Record set ::
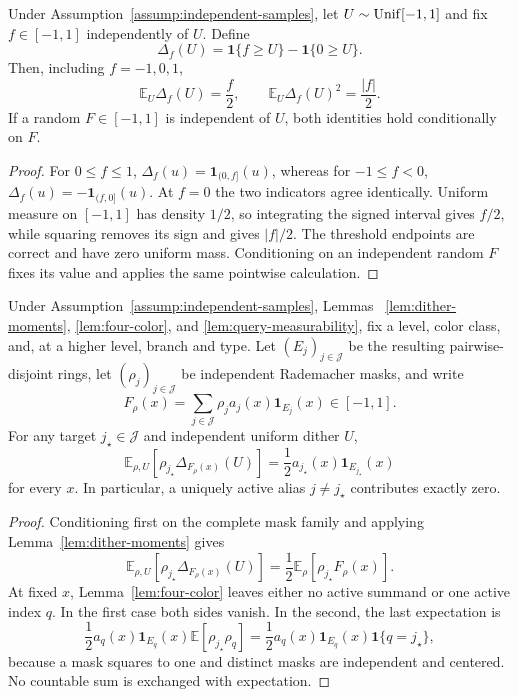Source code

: \begin{lemma}\label{lem:dither-moments}
Under Assumption~\ref{assump:independent-samples}, let
$U\sim{\rm Unif}[-1,1]$ and fix $f\in[-1,1]$ independently of $U$.  Define
\[
 \Delta_f(U)=\mathbf1\{f\geq U\}-\mathbf1\{0\geq U\}.
\]
Then, including $f=-1,0,1$,
\[
 \mathbb E_U\Delta_f(U)=\frac f2,
 \qquad
 \mathbb E_U\Delta_f(U)^2=\frac{|f|}{2}.
\]
If a random $F\in[-1,1]$ is independent of $U$, both identities hold
conditionally on $F$.
\end{lemma}

\begin{proof}
For $0\leq f\leq1$,
$\Delta_f(u)=\mathbf1_{(0,f]}(u)$, whereas for $-1\leq f<0$,
$\Delta_f(u)=-\mathbf1_{(f,0]}(u)$.  At $f=0$ the two indicators agree
identically.  Uniform measure on $[-1,1]$ has density $1/2$, so integrating
the signed interval gives $f/2$, while squaring removes its sign and gives
$|f|/2$.  The threshold endpoints are correct and have zero uniform mass.
Conditioning on an independent random $F$ fixes its value and applies the
same pointwise calculation.
\end{proof}

\begin{lemma}
\label{lem:mask-projection}
Under Assumption~\ref{assump:independent-samples}, Lemmas~
\ref{lem:dither-moments}, \ref{lem:four-color}, and
\ref{lem:query-measurability}, fix a level, color class, and, at a higher
level, branch and type.  Let $(E_j)_{j\in\mathcal J}$ be the resulting
pairwise-disjoint rings, let $(\rho_j)_{j\in\mathcal J}$ be independent
Rademacher masks, and write
\[
 F_\rho(x)=\sum_{j\in\mathcal J}
 \rho_j a_j(x)\mathbf1_{E_j}(x)\in[-1,1].
\]
For any target $j_\star\in\mathcal J$ and independent uniform dither $U$,
\[
 \mathbb E_{\rho,U}\left[
 \rho_{j_\star}\Delta_{F_\rho(x)}(U)\right]
 =\frac12a_{j_\star}(x)\mathbf1_{E_{j_\star}}(x)
\]
for every $x$.  In particular, a uniquely active alias $j\neq j_\star$
contributes exactly zero.
\end{lemma}

\begin{proof}
Conditioning first on the complete mask family and applying
Lemma~\ref{lem:dither-moments} gives
\[
 \mathbb E_{\rho,U}
 [\rho_{j_\star}\Delta_{F_\rho(x)}(U)]
 =\frac12\mathbb E_\rho[\rho_{j_\star}F_\rho(x)].
\]
At fixed $x$, Lemma~\ref{lem:four-color} leaves either no active summand or
one active index $q$.  In the first case both sides vanish.  In the second,
the last expectation is
\[
 \frac12a_q(x)\mathbf1_{E_q}(x)
 \mathbb E[\rho_{j_\star}\rho_q]
 =\frac12a_q(x)\mathbf1_{E_q}(x)\mathbf1\{q=j_\star\},
\]
because a mask squares to one and distinct masks are independent and
centered.  No countable sum is exchanged with expectation.
\end{proof}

Instructions to follow ::
Once more, please print the whole listing exactly, omitting each image.

Expected answer ::
Source code

: \begin{lemma}\label{lem:dither-moments}
Under Assumption~\ref{assump:independent-samples}, let
$U\sim{\rm Unif}[-1,1]$ and fix $f\in[-1,1]$ independently of $U$.  Define
\[
 \Delta_f(U)=\mathbf1\{f\geq U\}-\mathbf1\{0\geq U\}.
\]
Then, including $f=-1,0,1$,
\[
 \mathbb E_U\Delta_f(U)=\frac f2,
 \qquad
 \mathbb E_U\Delta_f(U)^2=\frac{|f|}{2}.
\]
If a random $F\in[-1,1]$ is independent of $U$, both identities hold
conditionally on $F$.
\end{lemma}

\begin{proof}
For $0\leq f\leq1$,
$\Delta_f(u)=\mathbf1_{(0,f]}(u)$, whereas for $-1\leq f<0$,
$\Delta_f(u)=-\mathbf1_{(f,0]}(u)$.  At $f=0$ the two indicators agree
identically.  Uniform measure on $[-1,1]$ has density $1/2$, so integrating
the signed interval gives $f/2$, while squaring removes its sign and gives
$|f|/2$.  The threshold endpoints are correct and have zero uniform mass.
Conditioning on an independent random $F$ fixes its value and applies the
same pointwise calculation.
\end{proof}

\begin{lemma}
\label{lem:mask-projection}
Under Assumption~\ref{assump:independent-samples}, Lemmas~
\ref{lem:dither-moments}, \ref{lem:four-color}, and
\ref{lem:query-measurability}, fix a level, color class, and, at a higher
level, branch and type.  Let $(E_j)_{j\in\mathcal J}$ be the resulting
pairwise-disjoint rings, let $(\rho_j)_{j\in\mathcal J}$ be independent
Rademacher masks, and write
\[
 F_\rho(x)=\sum_{j\in\mathcal J}
 \rho_j a_j(x)\mathbf1_{E_j}(x)\in[-1,1].
\]
For any target $j_\star\in\mathcal J$ and independent uniform dither $U$,
\[
 \mathbb E_{\rho,U}\left[
 \rho_{j_\star}\Delta_{F_\rho(x)}(U)\right]
 =\frac12a_{j_\star}(x)\mathbf1_{E_{j_\star}}(x)
\]
for every $x$.  In particular, a uniquely active alias $j\neq j_\star$
contributes exactly zero.
\end{lemma}

\begin{proof}
Conditioning first on the complete mask family and applying
Lemma~\ref{lem:dither-moments} gives
\[
 \mathbb E_{\rho,U}
 [\rho_{j_\star}\Delta_{F_\rho(x)}(U)]
 =\frac12\mathbb E_\rho[\rho_{j_\star}F_\rho(x)].
\]
At fixed $x$, Lemma~\ref{lem:four-color} leaves either no active summand or
one active index $q$.  In the first case both sides vanish.  In the second,
the last expectation is
\[
 \frac12a_q(x)\mathbf1_{E_q}(x)
 \mathbb E[\rho_{j_\star}\rho_q]
 =\frac12a_q(x)\mathbf1_{E_q}(x)\mathbf1\{q=j_\star\},
\]
because a mask squares to one and distinct masks are independent and
centered.  No countable sum is exchanged with expectation.
\end{proof}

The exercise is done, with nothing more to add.